Forging a Foundation: Basic Military Training

  • Published
  • By Tyler Prince
  • Airman Magazine
 

  "The future force requires Airmen at all levels to look at the Air Force we have today and ask ourselves, 'While [our Air Force] got us here, will it get us there? To get us there, the force needs Airmen who think critically, challenge the status quo, and adapt and evolve to stay ahead."

 

 
Photo by Brian Boisvert
U.S. Air Force Basic Military Training graduates participate in their graduation ceremony at Joint Base San Antonio-Lackland, Texas, March 16, 2023. More than 500 Airmen assigned to the 324th Training Squadron graduated from BMTS, March 15-16 2023. Brig. Gen. Terrence Adams, Director, Cyberspace Operations and Warfighter Communications, Office of the Deputy Chief of Staff for Intelligence, Surveillance, Reconnaissance, and Cyber Effects Operations, Headquarters U.S. Air Force, the Pentagon, Arlington, Va., reviewed the ceremony. (U.S. Air Force photo by Brian Boisvert)
 
  Brick by metaphorical brick, the Air Force is laying the foundation for the force of 2030. That foundation begins with improving how Airmen develop and learn, starting with basic military training and continuing throughout their careers. Leading that effort is the first command: Air Education and Training Command.

  “We call ourselves the first command because we literally touch every part of the Air Force,” said Lt. Gen. Brian S. Robinson, AETC commander. “We're in the business of producing Airmen, whether they come in through basic military training or one of the officer accessions programs.”  

  As educational concepts and technology improve, it’s vital that the Air Force keeps up with the status quo to maximize the learning capability of its Airmen and set them up for success once they reach their operational units. To that end, Robinson has directed AETC to adapt and transition to a learner-centric model and incorporate more digital-age techniques.

  “Modernizing our training methods is important because most of the Airmen that we recruit today have spent their early lives learning in a learner-centric model and through digital means and platforms,” Robinson explained.

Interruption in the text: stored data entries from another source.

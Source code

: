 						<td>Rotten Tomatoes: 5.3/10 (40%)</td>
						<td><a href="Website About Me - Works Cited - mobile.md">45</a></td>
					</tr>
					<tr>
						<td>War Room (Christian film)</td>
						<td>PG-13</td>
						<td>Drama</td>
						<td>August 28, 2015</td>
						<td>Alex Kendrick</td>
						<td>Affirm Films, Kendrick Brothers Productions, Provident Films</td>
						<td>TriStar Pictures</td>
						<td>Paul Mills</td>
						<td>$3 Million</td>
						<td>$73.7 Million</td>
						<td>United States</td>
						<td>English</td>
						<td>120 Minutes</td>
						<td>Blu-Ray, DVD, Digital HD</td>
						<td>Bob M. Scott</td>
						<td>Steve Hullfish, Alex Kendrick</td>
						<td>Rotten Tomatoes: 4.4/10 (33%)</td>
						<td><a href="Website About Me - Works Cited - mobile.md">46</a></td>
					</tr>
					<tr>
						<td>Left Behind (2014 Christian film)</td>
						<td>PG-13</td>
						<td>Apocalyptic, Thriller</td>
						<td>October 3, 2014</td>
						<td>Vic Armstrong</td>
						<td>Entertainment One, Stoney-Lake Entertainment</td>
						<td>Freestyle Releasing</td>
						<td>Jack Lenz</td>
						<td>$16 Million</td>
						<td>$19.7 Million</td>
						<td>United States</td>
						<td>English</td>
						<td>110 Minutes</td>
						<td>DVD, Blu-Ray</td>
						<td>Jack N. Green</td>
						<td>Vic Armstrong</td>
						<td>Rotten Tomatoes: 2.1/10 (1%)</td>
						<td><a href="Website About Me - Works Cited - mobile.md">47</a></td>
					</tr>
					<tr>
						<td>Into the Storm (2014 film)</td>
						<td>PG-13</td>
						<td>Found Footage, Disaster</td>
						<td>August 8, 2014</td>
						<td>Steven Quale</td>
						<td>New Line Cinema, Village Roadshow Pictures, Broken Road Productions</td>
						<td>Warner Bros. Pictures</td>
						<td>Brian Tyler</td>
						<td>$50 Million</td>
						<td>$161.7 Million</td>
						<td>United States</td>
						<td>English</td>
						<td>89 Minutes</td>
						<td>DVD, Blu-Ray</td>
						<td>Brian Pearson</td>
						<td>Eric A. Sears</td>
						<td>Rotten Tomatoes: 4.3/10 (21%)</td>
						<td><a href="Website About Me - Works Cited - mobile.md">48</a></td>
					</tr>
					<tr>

  “They come into the Air Force to our instructor-based model and get held back because they can’t learn at the pace they’ve become accustomed to. We have knowledgeable, adept people joining our Air Force. That’s why transitioning our teaching model is essential: We can deliver the training they need at the same quality or better and do it faster.”


 
 

Embracing the Digital Era

Photo by Joe Gangemi
Digital tablets have been issued to trainees at basic military training conducted by the 737th Training Group at Joint Base San Antonio-Lackland, Texas. The technology more fully engages future Airmen who have grown up using digital information technology and allows more efficiency and flexibility for instructors in keeping information up to date. (U.S. Air Force photo by Joe Gangemi)
 
  Col. Billy R. Wilson Jr., the 737th Training Group commander, oversees BMT and underscores the importance of innovation and evolving how the organization does business.

  “We must understand that to meet the demands of the strategic environment, this organization has to remain agile and incorporate more innovation,” Wilson emphasized. “It's absolutely essential." 

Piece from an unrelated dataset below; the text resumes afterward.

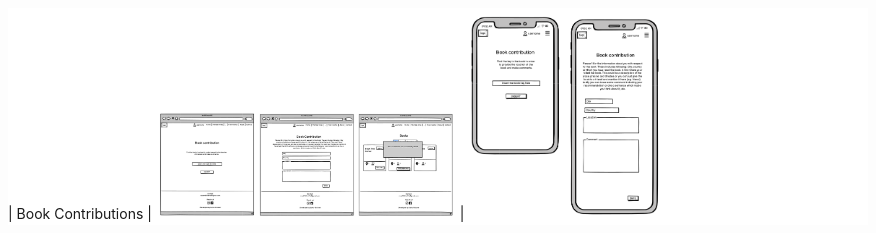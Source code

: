 | Book Contributions | <img src="./docs/ux/ux_desktop_new_contribution.png" alt="ux_desktop_new_contribution" width="300"/> | <img src="./docs/ux/ux_mobile_new_contribution.png" alt="ux_mobile_new_contribution" width="200"/>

  In September 2022, BMT began issuing iPads to Airmen and Guardians for the duration of their training experience. These tablets have replaced BMT's various textbooks and learning materials and provide a more robust way for Airmen to study.

  “It's natural for the Airmen today,” Wilson explained. “Because they're digital natives, they prefer that technology at their fingertips.”

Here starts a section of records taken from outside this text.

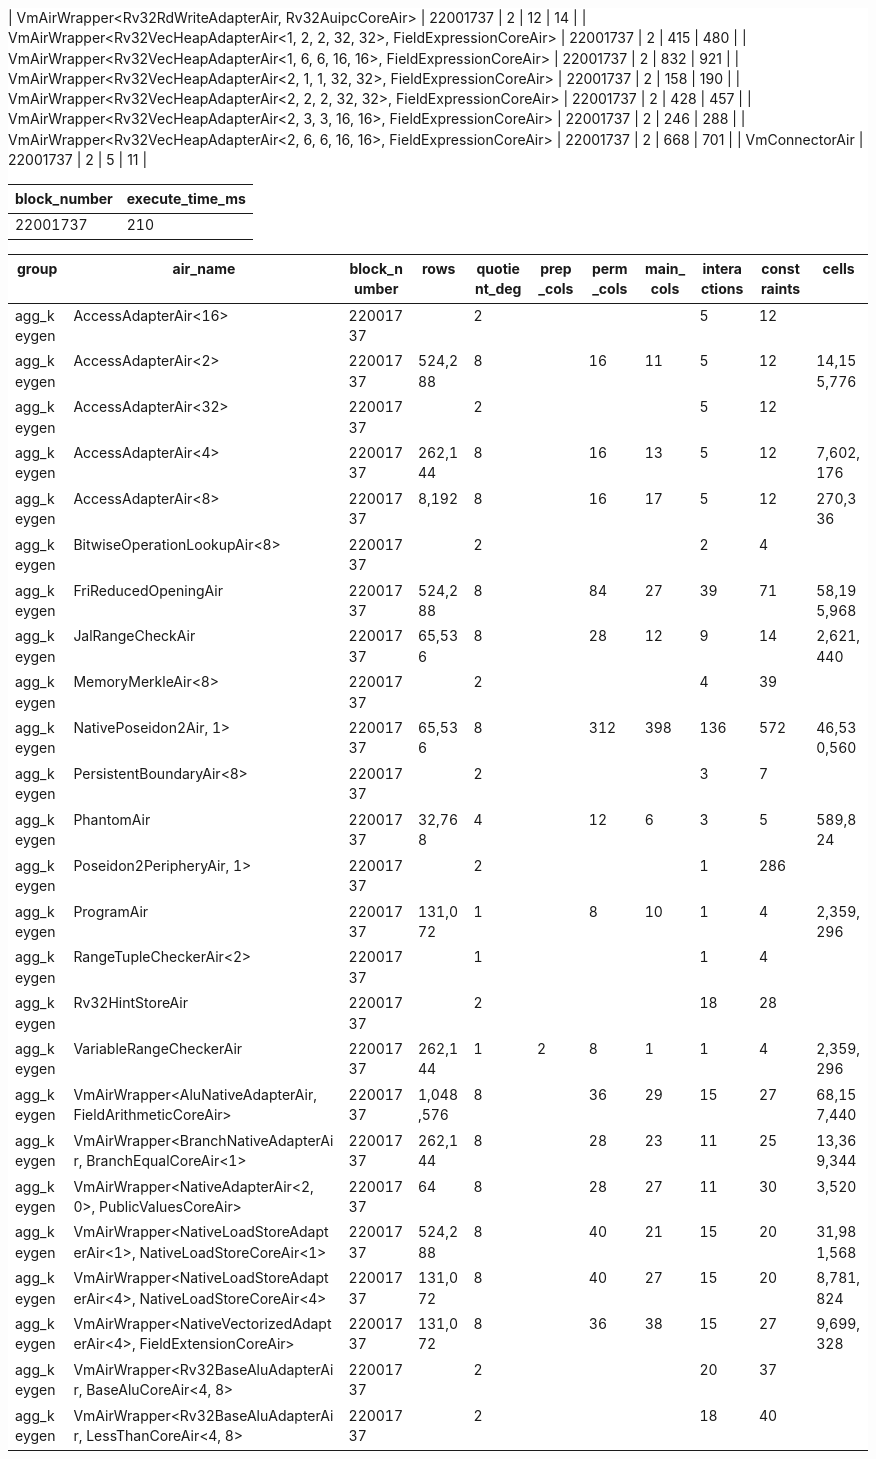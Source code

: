 | VmAirWrapper<Rv32RdWriteAdapterAir, Rv32AuipcCoreAir> | 22001737 | 2 | 12 | 14 | 
| VmAirWrapper<Rv32VecHeapAdapterAir<1, 2, 2, 32, 32>, FieldExpressionCoreAir> | 22001737 | 2 | 415 | 480 | 
| VmAirWrapper<Rv32VecHeapAdapterAir<1, 6, 6, 16, 16>, FieldExpressionCoreAir> | 22001737 | 2 | 832 | 921 | 
| VmAirWrapper<Rv32VecHeapAdapterAir<2, 1, 1, 32, 32>, FieldExpressionCoreAir> | 22001737 | 2 | 158 | 190 | 
| VmAirWrapper<Rv32VecHeapAdapterAir<2, 2, 2, 32, 32>, FieldExpressionCoreAir> | 22001737 | 2 | 428 | 457 | 
| VmAirWrapper<Rv32VecHeapAdapterAir<2, 3, 3, 16, 16>, FieldExpressionCoreAir> | 22001737 | 2 | 246 | 288 | 
| VmAirWrapper<Rv32VecHeapAdapterAir<2, 6, 6, 16, 16>, FieldExpressionCoreAir> | 22001737 | 2 | 668 | 701 | 
| VmConnectorAir | 22001737 | 2 | 5 | 11 | 

| block_number | execute_time_ms |
| --- | --- |
| 22001737 | 210 | 

| group | air_name | block_number | rows | quotient_deg | prep_cols | perm_cols | main_cols | interactions | constraints | cells |
| --- | --- | --- | --- | --- | --- | --- | --- | --- | --- | --- |
| agg_keygen | AccessAdapterAir<16> | 22001737 |  | 2 |  |  |  | 5 | 12 |  | 
| agg_keygen | AccessAdapterAir<2> | 22001737 | 524,288 | 8 |  | 16 | 11 | 5 | 12 | 14,155,776 | 
| agg_keygen | AccessAdapterAir<32> | 22001737 |  | 2 |  |  |  | 5 | 12 |  | 
| agg_keygen | AccessAdapterAir<4> | 22001737 | 262,144 | 8 |  | 16 | 13 | 5 | 12 | 7,602,176 | 
| agg_keygen | AccessAdapterAir<8> | 22001737 | 8,192 | 8 |  | 16 | 17 | 5 | 12 | 270,336 | 
| agg_keygen | BitwiseOperationLookupAir<8> | 22001737 |  | 2 |  |  |  | 2 | 4 |  | 
| agg_keygen | FriReducedOpeningAir | 22001737 | 524,288 | 8 |  | 84 | 27 | 39 | 71 | 58,195,968 | 
| agg_keygen | JalRangeCheckAir | 22001737 | 65,536 | 8 |  | 28 | 12 | 9 | 14 | 2,621,440 | 
| agg_keygen | MemoryMerkleAir<8> | 22001737 |  | 2 |  |  |  | 4 | 39 |  | 
| agg_keygen | NativePoseidon2Air<BabyBearParameters>, 1> | 22001737 | 65,536 | 8 |  | 312 | 398 | 136 | 572 | 46,530,560 | 
| agg_keygen | PersistentBoundaryAir<8> | 22001737 |  | 2 |  |  |  | 3 | 7 |  | 
| agg_keygen | PhantomAir | 22001737 | 32,768 | 4 |  | 12 | 6 | 3 | 5 | 589,824 | 
| agg_keygen | Poseidon2PeripheryAir<BabyBearParameters>, 1> | 22001737 |  | 2 |  |  |  | 1 | 286 |  | 
| agg_keygen | ProgramAir | 22001737 | 131,072 | 1 |  | 8 | 10 | 1 | 4 | 2,359,296 | 
| agg_keygen | RangeTupleCheckerAir<2> | 22001737 |  | 1 |  |  |  | 1 | 4 |  | 
| agg_keygen | Rv32HintStoreAir | 22001737 |  | 2 |  |  |  | 18 | 28 |  | 
| agg_keygen | VariableRangeCheckerAir | 22001737 | 262,144 | 1 | 2 | 8 | 1 | 1 | 4 | 2,359,296 | 
| agg_keygen | VmAirWrapper<AluNativeAdapterAir, FieldArithmeticCoreAir> | 22001737 | 1,048,576 | 8 |  | 36 | 29 | 15 | 27 | 68,157,440 | 
| agg_keygen | VmAirWrapper<BranchNativeAdapterAir, BranchEqualCoreAir<1> | 22001737 | 262,144 | 8 |  | 28 | 23 | 11 | 25 | 13,369,344 | 
| agg_keygen | VmAirWrapper<NativeAdapterAir<2, 0>, PublicValuesCoreAir> | 22001737 | 64 | 8 |  | 28 | 27 | 11 | 30 | 3,520 | 
| agg_keygen | VmAirWrapper<NativeLoadStoreAdapterAir<1>, NativeLoadStoreCoreAir<1> | 22001737 | 524,288 | 8 |  | 40 | 21 | 15 | 20 | 31,981,568 | 
| agg_keygen | VmAirWrapper<NativeLoadStoreAdapterAir<4>, NativeLoadStoreCoreAir<4> | 22001737 | 131,072 | 8 |  | 40 | 27 | 15 | 20 | 8,781,824 | 
| agg_keygen | VmAirWrapper<NativeVectorizedAdapterAir<4>, FieldExtensionCoreAir> | 22001737 | 131,072 | 8 |  | 36 | 38 | 15 | 27 | 9,699,328 | 
| agg_keygen | VmAirWrapper<Rv32BaseAluAdapterAir, BaseAluCoreAir<4, 8> | 22001737 |  | 2 |  |  |  | 20 | 37 |  | 
| agg_keygen | VmAirWrapper<Rv32BaseAluAdapterAir, LessThanCoreAir<4, 8> | 22001737 |  | 2 |  |  |  | 18 | 40 |  |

  Additionally, BMT uses an adaptive learning application and software designed to help trainees quickly acquire the basic knowledge and skills they learn in BMT. This software enables students to study at their own pace in short practice sessions distributed over a period of time for better memory retention. It also allows military training instructors to monitor academic progress and identify where their trainees may require more instruction.

  "The entire curriculum is available, allowing the students to review all the knowledge they will learn while here at BMT,” Wilson explained. “On top of that, it provides a quick avenue for trainees to provide us feedback on how things are going. It could be about anything: the curriculum, their MTI, or the BMT culture and climate.” 

  This innovation has reduced the cost of creating learning materials and enables BMT to get operational lessons from the field to trainees faster, ensuring they learn the most up-to-date tactics, techniques, and procedures. 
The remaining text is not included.